Весьма далекий от какой-либо идеализации среды, в которой вращался, не скупящийся на критические замечания по адресу ближайших друзей, когда они были (или казались ему) неправыми, несправедливыми в своих суждениях и оценках, Левицкий, однако, глубоко сопереживал главные, остро конфликтные линии их судеб, драматически изломанных эпохой. Страницы, посвященные им своему вечному “оппоненту” в спорах — драматургу А. К. Гладкову — или порой непримиримо прямолинейному (“суждения его о людях люты”) Борису Балтеру, слагаются в превосходные портреты. Зримо предстает здесь и герой первой и, увы, остававшейся до выхода дневника Левицкого единственной его книги — Константин Паустовский, чье немеркнущее человеческое обаяние и в то же время постепенное угасание, “истаивание” переданы автором с грустной нежностью.
Иронически относясь к тому, что из Солженицына “лепят святого”, усматривая в нем способность “перешагивать через людей, с которыми столько связывает и которые неотделимы были от твоего существования”, Левицкий вместе с тем не только отдает все должное бесстрашию человека, сказавшего “своими книгами то, что никто до него не сказал”, но даже принимает его сторону в возникших осложнениях между писателем и открывшим его “Новым миром”. “Как будто Солженицын — не писатель со своей судьбой, а деталь журнальной политики”, — едко замечает автор по поводу недовольства в редакции некоторыми поступками Александра Исаевича.

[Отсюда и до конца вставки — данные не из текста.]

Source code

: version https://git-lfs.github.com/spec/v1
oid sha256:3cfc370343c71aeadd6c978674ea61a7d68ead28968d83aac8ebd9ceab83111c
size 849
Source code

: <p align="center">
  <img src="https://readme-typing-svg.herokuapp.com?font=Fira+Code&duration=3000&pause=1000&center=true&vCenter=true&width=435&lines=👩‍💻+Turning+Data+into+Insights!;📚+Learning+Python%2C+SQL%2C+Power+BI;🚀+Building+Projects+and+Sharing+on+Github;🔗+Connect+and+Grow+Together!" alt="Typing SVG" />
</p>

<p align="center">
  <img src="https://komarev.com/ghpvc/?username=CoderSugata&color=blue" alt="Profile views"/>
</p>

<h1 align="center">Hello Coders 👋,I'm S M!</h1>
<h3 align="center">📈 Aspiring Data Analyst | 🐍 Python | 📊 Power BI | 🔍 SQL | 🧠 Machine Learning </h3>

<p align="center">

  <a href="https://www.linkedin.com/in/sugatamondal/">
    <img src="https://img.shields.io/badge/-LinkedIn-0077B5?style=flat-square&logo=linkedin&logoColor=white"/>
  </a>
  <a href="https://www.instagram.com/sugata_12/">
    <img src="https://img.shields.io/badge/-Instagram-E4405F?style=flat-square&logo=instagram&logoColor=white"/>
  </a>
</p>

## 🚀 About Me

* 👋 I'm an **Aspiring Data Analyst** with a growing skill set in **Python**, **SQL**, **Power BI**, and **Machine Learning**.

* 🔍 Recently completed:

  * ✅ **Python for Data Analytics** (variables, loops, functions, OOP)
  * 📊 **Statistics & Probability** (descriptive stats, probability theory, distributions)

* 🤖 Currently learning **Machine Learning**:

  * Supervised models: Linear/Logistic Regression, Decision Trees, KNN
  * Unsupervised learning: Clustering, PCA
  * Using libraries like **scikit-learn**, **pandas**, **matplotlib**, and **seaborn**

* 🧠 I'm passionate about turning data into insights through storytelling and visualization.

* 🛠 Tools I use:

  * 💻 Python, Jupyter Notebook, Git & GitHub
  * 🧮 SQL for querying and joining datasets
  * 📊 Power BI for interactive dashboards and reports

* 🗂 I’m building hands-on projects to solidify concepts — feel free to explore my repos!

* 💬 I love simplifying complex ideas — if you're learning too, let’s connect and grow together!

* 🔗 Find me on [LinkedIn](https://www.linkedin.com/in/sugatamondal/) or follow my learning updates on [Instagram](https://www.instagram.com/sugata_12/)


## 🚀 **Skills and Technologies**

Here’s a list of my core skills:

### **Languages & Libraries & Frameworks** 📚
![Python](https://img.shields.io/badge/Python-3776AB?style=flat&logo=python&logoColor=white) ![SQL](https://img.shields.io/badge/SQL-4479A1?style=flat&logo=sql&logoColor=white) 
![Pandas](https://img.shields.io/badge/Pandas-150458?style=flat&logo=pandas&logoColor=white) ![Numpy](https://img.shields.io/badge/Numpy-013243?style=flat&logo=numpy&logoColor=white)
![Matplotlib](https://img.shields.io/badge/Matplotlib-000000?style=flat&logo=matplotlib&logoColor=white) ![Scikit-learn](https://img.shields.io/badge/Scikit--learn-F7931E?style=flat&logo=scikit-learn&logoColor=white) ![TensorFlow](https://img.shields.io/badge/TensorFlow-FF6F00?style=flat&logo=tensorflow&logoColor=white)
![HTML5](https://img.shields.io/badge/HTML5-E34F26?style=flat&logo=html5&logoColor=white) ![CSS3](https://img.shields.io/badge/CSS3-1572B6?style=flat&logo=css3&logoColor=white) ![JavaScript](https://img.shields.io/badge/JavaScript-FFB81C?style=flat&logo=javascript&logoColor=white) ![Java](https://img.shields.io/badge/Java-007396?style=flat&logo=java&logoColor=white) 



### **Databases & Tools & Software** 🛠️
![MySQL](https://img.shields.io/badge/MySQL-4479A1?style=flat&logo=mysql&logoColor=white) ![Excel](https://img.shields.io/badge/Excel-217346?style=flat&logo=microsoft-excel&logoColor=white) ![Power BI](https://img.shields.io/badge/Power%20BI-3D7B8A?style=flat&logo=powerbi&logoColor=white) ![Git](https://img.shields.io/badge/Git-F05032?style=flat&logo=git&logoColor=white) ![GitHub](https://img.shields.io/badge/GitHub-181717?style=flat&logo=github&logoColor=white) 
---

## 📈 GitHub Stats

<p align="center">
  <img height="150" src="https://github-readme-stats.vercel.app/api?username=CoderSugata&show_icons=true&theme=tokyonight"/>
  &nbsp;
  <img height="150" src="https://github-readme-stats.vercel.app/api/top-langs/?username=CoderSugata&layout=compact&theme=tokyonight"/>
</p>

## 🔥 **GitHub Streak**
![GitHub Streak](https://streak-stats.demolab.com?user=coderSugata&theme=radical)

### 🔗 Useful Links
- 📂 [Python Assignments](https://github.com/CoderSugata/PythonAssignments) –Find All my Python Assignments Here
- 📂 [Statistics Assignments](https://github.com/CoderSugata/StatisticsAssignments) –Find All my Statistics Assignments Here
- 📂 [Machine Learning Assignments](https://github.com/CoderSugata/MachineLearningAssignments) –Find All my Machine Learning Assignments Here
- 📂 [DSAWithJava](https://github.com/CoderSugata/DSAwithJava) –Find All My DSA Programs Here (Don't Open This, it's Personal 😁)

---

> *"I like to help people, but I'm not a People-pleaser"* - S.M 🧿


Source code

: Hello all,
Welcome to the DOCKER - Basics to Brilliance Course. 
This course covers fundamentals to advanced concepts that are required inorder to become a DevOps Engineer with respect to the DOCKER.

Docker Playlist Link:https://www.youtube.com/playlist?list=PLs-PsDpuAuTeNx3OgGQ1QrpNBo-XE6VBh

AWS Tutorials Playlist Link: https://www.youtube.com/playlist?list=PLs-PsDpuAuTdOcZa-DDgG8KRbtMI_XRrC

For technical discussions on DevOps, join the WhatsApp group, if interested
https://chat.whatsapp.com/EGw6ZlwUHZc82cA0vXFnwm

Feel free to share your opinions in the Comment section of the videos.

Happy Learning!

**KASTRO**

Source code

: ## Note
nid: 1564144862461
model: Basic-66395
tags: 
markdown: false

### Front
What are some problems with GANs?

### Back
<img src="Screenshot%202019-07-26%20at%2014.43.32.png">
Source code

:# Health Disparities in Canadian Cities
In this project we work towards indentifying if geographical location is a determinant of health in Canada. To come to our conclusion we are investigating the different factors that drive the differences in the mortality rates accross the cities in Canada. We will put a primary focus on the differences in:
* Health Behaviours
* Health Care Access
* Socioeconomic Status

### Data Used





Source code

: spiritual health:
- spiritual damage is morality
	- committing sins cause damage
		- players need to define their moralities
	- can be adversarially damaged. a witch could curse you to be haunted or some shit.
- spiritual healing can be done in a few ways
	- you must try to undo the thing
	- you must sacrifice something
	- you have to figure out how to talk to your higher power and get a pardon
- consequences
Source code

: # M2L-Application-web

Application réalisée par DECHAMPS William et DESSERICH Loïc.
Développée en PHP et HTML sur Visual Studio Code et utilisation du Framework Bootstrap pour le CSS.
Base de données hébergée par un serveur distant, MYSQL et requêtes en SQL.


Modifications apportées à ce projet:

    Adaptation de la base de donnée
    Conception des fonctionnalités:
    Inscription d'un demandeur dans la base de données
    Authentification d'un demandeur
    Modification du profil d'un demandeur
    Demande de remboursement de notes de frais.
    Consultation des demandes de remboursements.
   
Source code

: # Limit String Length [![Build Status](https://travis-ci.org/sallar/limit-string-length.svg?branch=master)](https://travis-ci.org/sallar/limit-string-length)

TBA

И тот же Левицкий убедительно оспаривает его правоту в известном споре об авторстве Шолохова: “Если Крюков такой сильный писатель, каким предстает автор „Тихого Дона”, то отчего же другие его вещи не несут на себе следов этой силы? Тут налицо двойной подход. В одном случае, когда речь о Шолохове, разность художественных потенциалов его книг служит фундаментом грозной инвективы против него. В другом же случае, когда дело касается Федора Крюкова, разность потенциалов даже во внимание не принимается”.